Shasta had an entry the other day about "The Witch of Alexandria." In the story, the woman says...
"Oh that I could burn all the blessings in heaven, and douse all the flames in hell." When asked why, she responded" so that people would serve God out of love, rather than out of a desire to gain rewards, or fear of punishment."
All of us are psychologically hard-wired to respond to consequences. Pavlov's dog and all that. A good example is money. Money is just like Pavlov's bell: it's arbitrary by itself yet we attribute meaning to green bills and it causes us to salivate. Classical behavior modification. It's been argued by behavioral psychologists that our entire behavior is based on that single premise.
So it could further be argued that religions' use of heaven and hell are the theological equivalent of a carrot and a whip. If you view it in that light then, sure, it's distasteful. But I think you need to look beyond that. You train a child in the same way as a dog: toilet training, cleaning up, doing their homework, etc. You reward and you punish.
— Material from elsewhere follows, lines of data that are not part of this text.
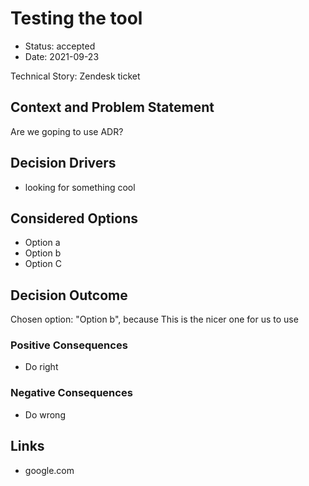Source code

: # Testing the tool

* Status: accepted
* Date: 2021-09-23

Technical Story: Zendesk ticket

## Context and Problem Statement

Are we goping to use ADR?

## Decision Drivers

* looking for something cool

## Considered Options

* Option a
* Option b
* Option C

## Decision Outcome

Chosen option: "Option b", because This is the nicer one for us to use

### Positive Consequences

* Do right

### Negative Consequences

* Do wrong

## Links

* google.com
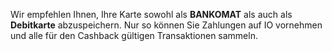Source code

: Wir empfehlen Ihnen, Ihre Karte sowohl als **BANKOMAT** als auch als **Debitkarte** abzuspeichern. Nur so können Sie Zahlungen auf IO vornehmen und alle für den Cashback gültigen Transaktionen sammeln.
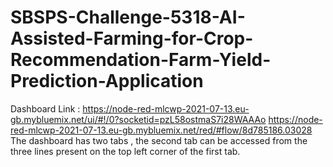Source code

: # SBSPS-Challenge-5318-AI-Assisted-Farming-for-Crop-Recommendation-Farm-Yield-Prediction-Application

Dashboard Link : https://node-red-mlcwp-2021-07-13.eu-gb.mybluemix.net/ui/#!/0?socketid=pzL58ostmaS7i28WAAAo
                 https://node-red-mlcwp-2021-07-13.eu-gb.mybluemix.net/red/#flow/8d785186.03028
The dashboard has two tabs , the second tab can be accessed from the three lines present on the top left corner of the first tab.                 
                 
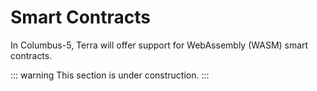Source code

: # Smart Contracts

In Columbus-5, Terra will offer support for WebAssembly (WASM) smart contracts.

::: warning
This section is under construction.
:::
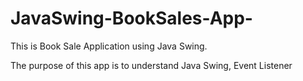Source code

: # JavaSwing-BookSales-App-

This is Book Sale Application using Java Swing.

The purpose of this app is to understand Java Swing, Event Listener
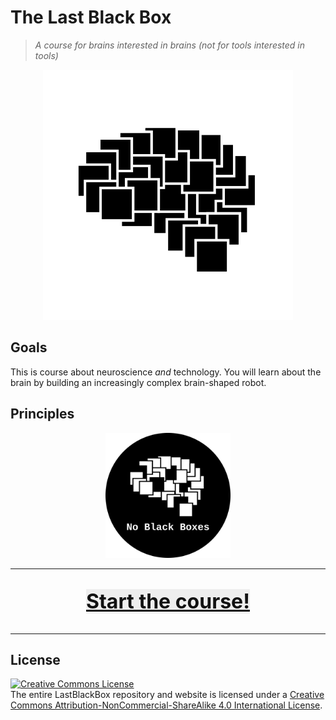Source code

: # The Last Black Box

> *A course for brains interested in brains (not for tools interested in tools)*

<p align="center">
<img src="course/designs/logo/logo.svg" alt="LBB" width="400" height="400">
</p>

## Goals

This is course about neuroscience *and* technology. You will learn about the brain by building an increasingly complex brain-shaped robot.

## Principles

<p align="center">
<img src="course/designs/logo/noblackboxes_logo_white_text_black_circle_background.png" alt="NBB" width="200" height="200">
</p>


----

<p align="center" style="font-size:32px">
<a href="course/README.md" style="color: #111111; background: #eeeeee"><b>Start the course!</b></a>
</p>

----

## License

<a rel="license" href="http://creativecommons.org/licenses/by-nc-sa/4.0/"><img alt="Creative Commons License" style="border-width:0" src="https://i.creativecommons.org/l/by-nc-sa/4.0/88x31.png" /></a><br />The entire LastBlackBox repository and website is licensed under a <a rel="license" href="http://creativecommons.org/licenses/by-nc-sa/4.0/">Creative Commons Attribution-NonCommercial-ShareAlike 4.0 International License</a>.
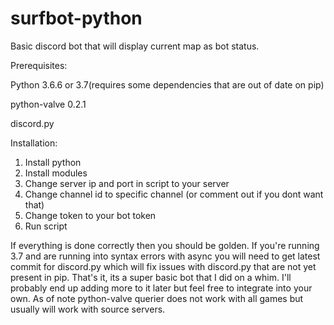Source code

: # surfbot-python
Basic discord bot that will display current map as bot status.


Prerequisites:

Python 3.6.6 or 3.7(requires some dependencies that are out of date on pip)

python-valve 0.2.1

discord.py


Installation:

1. Install python
2. Install modules
3. Change server ip and port in script to your server
4. Change channel id to specific channel (or comment out if you dont want that)
5. Change token to your bot token
6. Run script

If everything is done correctly then you should be golden. If you're running 3.7 and are running into syntax errors with async you will need to get latest commit for discord.py which will fix issues with discord.py that are not yet present in pip. That's it, its a super basic bot that I did on a whim. I'll probably end up adding more to it later but feel free to integrate into your own. As of note python-valve querier does not work with all games but usually will work with source servers.

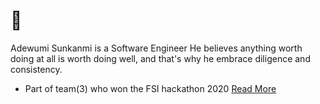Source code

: # 👋
  Adewumi Sunkanmi is a Software Engineer
  He believes anything worth doing at all is worth doing well, and that's why he embrace diligence and consistency.
- Part of team(3) who won the FSI hackathon 2020 [Read More](https://www.efina.org.ng/media-room/team-inclusion-wins-efinas-fintech4wd-hackathon)




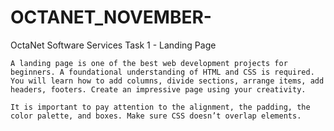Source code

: # OCTANET_NOVEMBER- 
OctaNet Software Services
Task 1 - Landing Page

    A landing page is one of the best web development projects for beginners. A foundational understanding of HTML and CSS is required. You will learn how to add columns, divide sections, arrange items, add headers, footers. Create an impressive page using your creativity.

    It is important to pay attention to the alignment, the padding, the color palette, and boxes. Make sure CSS doesn’t overlap elements.
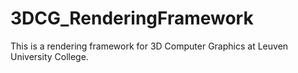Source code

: 3DCG_RenderingFramework
=======================

This is a rendering framework for 3D Computer Graphics at Leuven University College.
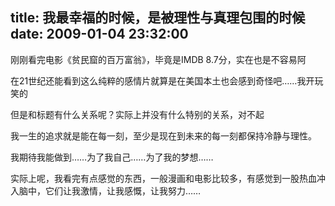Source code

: title: 我最幸福的时候，是被理性与真理包围的时候
date: 2009-01-04 23:32:00
---

&#21018;&#21018;&#30475;&#23436;&#30005;&#24433;&#12298;&#36139;&#27665;&#31391;&#30340;&#30334;&#19975;&#23500;&#32705;&#12299;&#65292;&#27605;&#31455;&#26159;IMDB 8.7&#20998;&#65292;&#23454;&#22312;&#20063;&#26159;&#19981;&#23481;&#26131;&#38463;

 &#22312;21&#19990;&#32426;&#36824;&#33021;&#30475;&#21040;&#36825;&#20040;&#32431;&#31929;&#30340;&#24863;&#24773;&#29255;&#23601;&#31639;&#26159;&#22312;&#32654;&#22269;&#26412;&#22303;&#20063;&#20250;&#24863;&#21040;&#22855;&#24618;&#21543;&#8230;&#8230;&#25105;&#24320;&#29609;&#31505;&#30340;

 &#20294;&#26159;&#21644;&#26631;&#39064;&#26377;&#20160;&#20040;&#20851;&#31995;&#21602;&#65311;&#23454;&#38469;&#19978;&#24182;&#27809;&#26377;&#20160;&#20040;&#29305;&#21035;&#30340;&#20851;&#31995;&#65292;&#23545;&#19981;&#36215;

 &#25105;&#19968;&#29983;&#30340;&#36861;&#27714;&#23601;&#26159;&#33021;&#22312;&#27599;&#19968;&#21051;&#65292;&#33267;&#23569;&#26159;&#29616;&#22312;&#21040;&#26410;&#26469;&#30340;&#27599;&#19968;&#21051;&#37117;&#20445;&#25345;&#20919;&#38745;&#19982;&#29702;&#24615;&#12290;

 &#25105;&#26399;&#24453;&#25105;&#33021;&#20570;&#21040;&#8230;&#8230;&#20026;&#20102;&#25105;&#33258;&#24049;&#8230;&#8230;&#20026;&#20102;&#25105;&#30340;&#26790;&#24819;&#8230;&#8230;

 &#23454;&#38469;&#19978;&#21602;&#65292;&#25105;&#30475;&#23436;&#26377;&#28857;&#24863;&#35273;&#30340;&#19996;&#35199;&#65292;&#19968;&#33324;&#28459;&#30011;&#21644;&#30005;&#24433;&#27604;&#36739;&#22810;&#65292;&#26377;&#24863;&#35273;&#21040;&#19968;&#32929;&#28909;&#34880;&#20914;&#20837;&#33041;&#20013;&#65292;&#23427;&#20204;&#35753;&#25105;&#28608;&#24773;&#65292;&#35753;&#25105;&#24863;&#24936;&#65292;&#35753;&#25105;&#21162;&#21147;&#8230;&#8230;

 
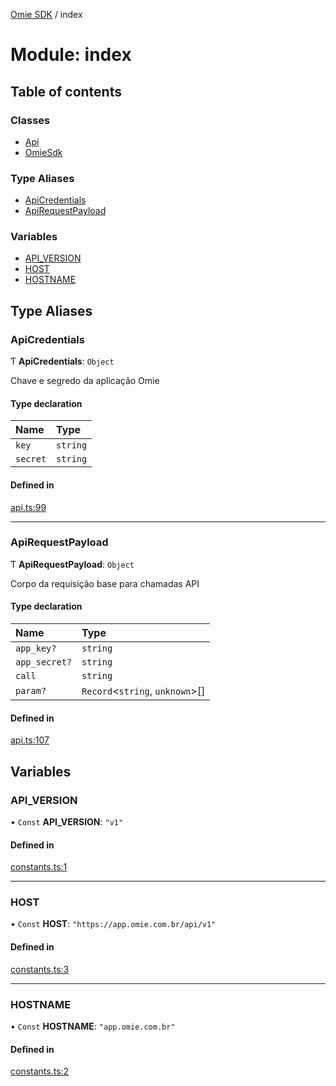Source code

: [Omie SDK](../README.md) / index

# Module: index

## Table of contents

### Classes

- [Api](../classes/index.Api.md)
- [OmieSdk](../classes/index.OmieSdk.md)

### Type Aliases

- [ApiCredentials](index.md#apicredentials)
- [ApiRequestPayload](index.md#apirequestpayload)

### Variables

- [API\_VERSION](index.md#api_version)
- [HOST](index.md#host)
- [HOSTNAME](index.md#hostname)

## Type Aliases

### ApiCredentials

Ƭ **ApiCredentials**: `Object`

Chave e segredo da aplicação Omie

#### Type declaration

| Name | Type |
| :------ | :------ |
| `key` | `string` |
| `secret` | `string` |

#### Defined in

[api.ts:99](https://github.com/lucas-bogos/omie-sdk/blob/f0ca102/src/api.ts#L99)

___

### ApiRequestPayload

Ƭ **ApiRequestPayload**: `Object`

Corpo da requisição base para chamadas API

#### Type declaration

| Name | Type |
| :------ | :------ |
| `app_key?` | `string` |
| `app_secret?` | `string` |
| `call` | `string` |
| `param?` | `Record`<`string`, `unknown`\>[] |

#### Defined in

[api.ts:107](https://github.com/lucas-bogos/omie-sdk/blob/f0ca102/src/api.ts#L107)

## Variables

### API\_VERSION

• `Const` **API\_VERSION**: ``"v1"``

#### Defined in

[constants.ts:1](https://github.com/lucas-bogos/omie-sdk/blob/f0ca102/src/constants.ts#L1)

___

### HOST

• `Const` **HOST**: ``"https://app.omie.com.br/api/v1"``

#### Defined in

[constants.ts:3](https://github.com/lucas-bogos/omie-sdk/blob/f0ca102/src/constants.ts#L3)

___

### HOSTNAME

• `Const` **HOSTNAME**: ``"app.omie.com.br"``

#### Defined in

[constants.ts:2](https://github.com/lucas-bogos/omie-sdk/blob/f0ca102/src/constants.ts#L2)
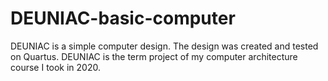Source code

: # DEUNIAC-basic-computer
 DEUNIAC is a simple computer design. The design was created and tested on Quartus. DEUNIAC is the term project of my computer architecture course I took in 2020.
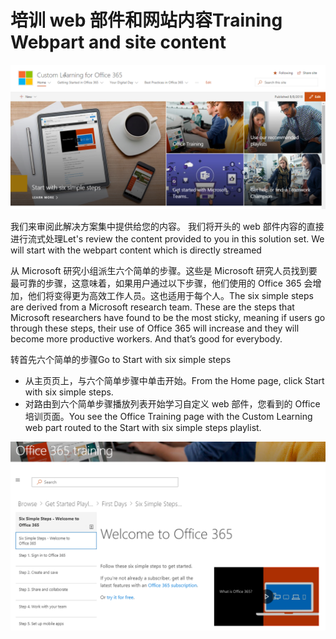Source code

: # <a name="training-webpart-and-site-content"></a><span data-ttu-id="2bf3e-101">培训 web 部件和网站内容</span><span class="sxs-lookup"><span data-stu-id="2bf3e-101">Training Webpart and site content</span></span>

![六个简单的步骤](media/clo365homepage.png)

<span data-ttu-id="2bf3e-p101">我们来审阅此解决方案集中提供给您的内容。 我们将开头的 web 部件内容的直接进行流式处理</span><span class="sxs-lookup"><span data-stu-id="2bf3e-p101">Let's review the content provided to you in this solution set.  We will start with the webpart content which is directly streamed</span></span> 




<span data-ttu-id="2bf3e-p102">从 Microsoft 研究小组派生六个简单的步骤。这些是 Microsoft 研究人员找到要最可靠的步骤，这意味着，如果用户通过以下步骤，他们使用的 Office 365 会增加，他们将变得更为高效工作人员。这也适用于每个人。</span><span class="sxs-lookup"><span data-stu-id="2bf3e-p102">The six simple steps are derived from a Microsoft research team. These are the steps that Microsoft researchers have found to be the most sticky, meaning if users go through these steps, their use of Office 365 will increase and they will become more productive workers. And that’s good for everybody.</span></span>

<span data-ttu-id="2bf3e-108">转首先六个简单的步骤</span><span class="sxs-lookup"><span data-stu-id="2bf3e-108">Go to Start with six simple steps</span></span>
- <span data-ttu-id="2bf3e-109">从主页页上，与六个简单步骤中单击开始。</span><span class="sxs-lookup"><span data-stu-id="2bf3e-109">From the Home page, click Start with six simple steps.</span></span> 
- <span data-ttu-id="2bf3e-110">对路由到六个简单步骤播放列表开始学习自定义 web 部件，您看到的 Office 培训页面。</span><span class="sxs-lookup"><span data-stu-id="2bf3e-110">You see the Office Training page with the Custom Learning web part routed to the Start with six simple steps playlist.</span></span>  

![六个步骤播放列表](media/clo365sixsteps.png)
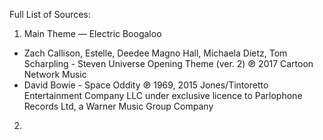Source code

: Full List of Sources:
1. Main Theme — Electric Boogaloo
- Zach Callison, Estelle, Deedee Magno Hall, Michaela Dietz, Tom Scharpling - Steven Universe Opening Theme (ver. 2) ℗ 2017 Cartoon Network Music
- David Bowie - Space Oddity ℗ 1969, 2015 Jones/Tintoretto Entertainment Company LLC under exclusive licence to Parlophone Records Ltd, a Warner Music Group Company
2. 
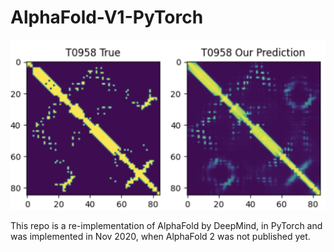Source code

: # AlphaFold-V1-PyTorch
![alt text](https://github.com/Momilijaz96/AlphaFold-v1-PyTorch/blob/main/Final_Result.png?s=200)

This repo is a re-implementation of AlphaFold by DeepMind, in PyTorch and was implemented in Nov 2020, when AlphaFold 2 was not published yet.
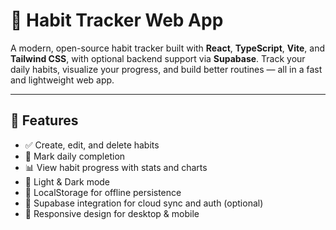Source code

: # 🧠 Habit Tracker Web App

A modern, open-source habit tracker built with **React**, **TypeScript**, **Vite**, and **Tailwind CSS**, with optional backend support via **Supabase**. Track your daily habits, visualize your progress, and build better routines — all in a fast and lightweight web app.

---

## 🚀 Features

- ✅ Create, edit, and delete habits
- 📅 Mark daily completion
- 📊 View habit progress with stats and charts
- 🌙 Light & Dark mode
- 💾 LocalStorage for offline persistence
- 🔐 Supabase integration for cloud sync and auth (optional)
- 📱 Responsive design for desktop & mobile
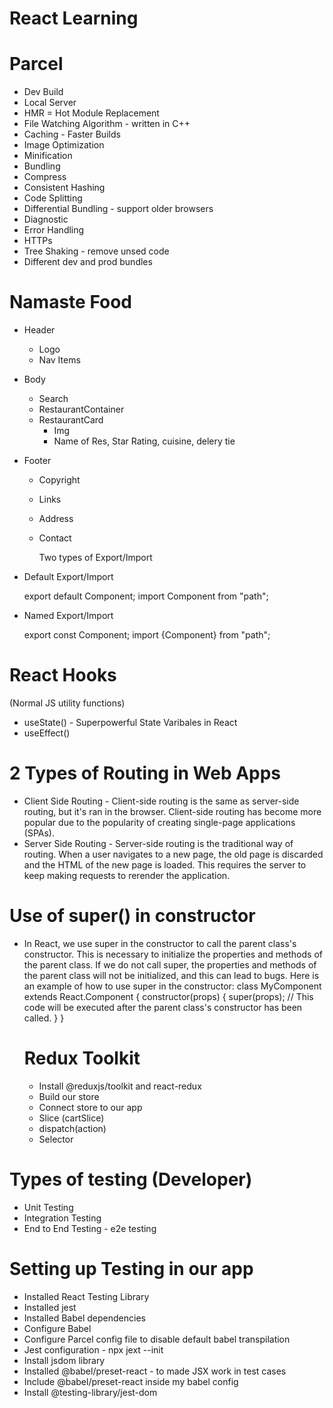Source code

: # React Learning

# Parcel

- Dev Build
- Local Server
- HMR = Hot Module Replacement
- File Watching Algorithm - written in C++
- Caching - Faster Builds
- Image Optimization
- Minification
- Bundling
- Compress
- Consistent Hashing
- Code Splitting
- Differential Bundling - support older browsers
- Diagnostic
- Error Handling
- HTTPs
- Tree Shaking - remove unsed code
- Different dev and prod bundles

# Namaste Food

- Header
  - Logo
  - Nav Items
- Body
  - Search
  - RestaurantContainer
  - RestaurantCard
    - Img
    - Name of Res, Star Rating, cuisine, delery tie
- Footer

  - Copyright
  - Links
  - Address
  - Contact

    Two types of Export/Import

- Default Export/Import

  export default Component;
  import Component from "path";

- Named Export/Import

  export const Component;
  import {Component} from "path";

# React Hooks

(Normal JS utility functions)

- useState() - Superpowerful State Varibales in React
- useEffect()

# 2 Types of Routing in Web Apps

- Client Side Routing - Client-side routing is the same as server-side routing, but it's ran in the browser. Client-side routing has become more popular due to the popularity of creating single-page applications (SPAs).
- Server Side Routing - Server-side routing is the traditional way of routing. When a user navigates to a new page, the old page is discarded and the HTML of the new page is loaded. This requires the server to keep making requests to rerender the application.

# Use of super() in constructor

- In React, we use super in the constructor to call the parent class's constructor. This is necessary to initialize the properties and methods of the parent class. If we do not call super, the properties and methods of the parent class will not be initialized, and this can lead to bugs.
  Here is an example of how to use super in the constructor:
  class MyComponent extends React.Component {
  constructor(props) {
  super(props);
  // This code will be executed after the parent class's constructor has been called.
  }
  }


  # Redux Toolkit
    - Install @reduxjs/toolkit and react-redux
    - Build our store
    - Connect store to our app
    - Slice (cartSlice)
    - dispatch(action)
    - Selector


# Types of testing (Developer)
  - Unit Testing
  - Integration Testing
  - End to End Testing - e2e testing

# Setting up Testing in our app
  - Installed React Testing Library
  - Installed jest
  - Installed Babel dependencies
  - Configure Babel
  - Configure Parcel config file to disable default babel transpilation
  - Jest configuration - npx jext --init
  - Install jsdom library
  - Installed @babel/preset-react - to made JSX work in test cases
  - Include @babel/preset-react inside my babel config
  - Install @testing-library/jest-dom
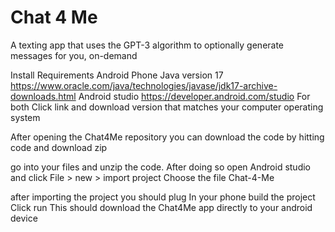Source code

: Chat 4 Me
==========
A texting app that uses the GPT-3 algorithm to optionally generate messages for you, on-demand

Install
	Requirements
Android Phone
Java version 17
	https://www.oracle.com/java/technologies/javase/jdk17-archive-downloads.html
Android studio
	https://developer.android.com/studio
				For both Click link and download version that matches your computer operating system

After opening the Chat4Me repository you can download the code by hitting code and download zip

go into your files and unzip the code. After doing so open Android studio and click File > new > import project
Choose the file Chat-4-Me

after importing the project you should plug In your phone
build the project 
Click run
This should download the Chat4Me app directly to your android device
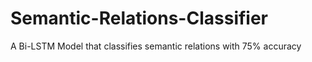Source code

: # Semantic-Relations-Classifier
A Bi-LSTM Model that classifies semantic relations with 75% accuracy
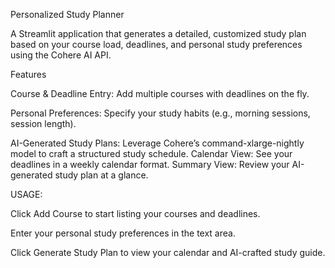 Personalized Study Planner

A Streamlit application that generates a detailed, customized study plan based on your course load, deadlines, and personal study preferences using the Cohere AI API.

Features

Course & Deadline Entry: Add multiple courses with deadlines on the fly.

Personal Preferences: Specify your study habits (e.g., morning sessions, session length).

AI-Generated Study Plans: Leverage Cohere’s command-xlarge-nightly model to craft a structured study schedule.
Calendar View: See your deadlines in a weekly calendar format.
Summary View: Review your AI-generated study plan at a glance.

USAGE:

Click Add Course to start listing your courses and deadlines.

Enter your personal study preferences in the text area.

Click Generate Study Plan to view your calendar and AI-crafted study guide.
Hopefully, eventually the child moves beyond that. No longer do you have to give the kid a Cheerio for peeing in the toilet; instead, the child gets to the point that he/she understands the benefit of going to the bathroom in the toilet instead of in their bed. Does that mean we shouldn't give the kid a Cheerio in the first place? No. Otherwise, they might not have learned the lesson as quickly or as well.
In the case of heaven/hell -- the fact is that none of us really knows if the reward is really there or not. That's the beauty of the system. You hope that there's a reward. In the meantime, you learn to enjoy living well. You can even act out of love. I think that's the point of it all: not for you to learn "If I'm a good person I get a reward" ... but to learn "The reason we should live well is to live well."
So to focus on the possible reward/punishment is kind of missing the point.
1 comments:
i agree completely. always have. (i heard this story while i was mormon, and i processed it and 'looked beyond' it in the exact same way..)
i hope you did'nt feel i was targetting the story at all religions/religious people. life is not that black and white.
and i certainly don't make the mistake that sincere (maybe a few cultural) mormons are still in the cheerio stage. i think the majority of genuine, honest, thinking people in any religion understand that the state of being they achieve, the goodnesss, is its own reward.
I do like the parable though, and I think its good for shocking the occasional cheerio addict into further development. It applies to more than religion, too. Anyway, its a mythic story that wouldnt be passed down if humanity didnt value the ethos. Its formula can be found within most of the world's major religions.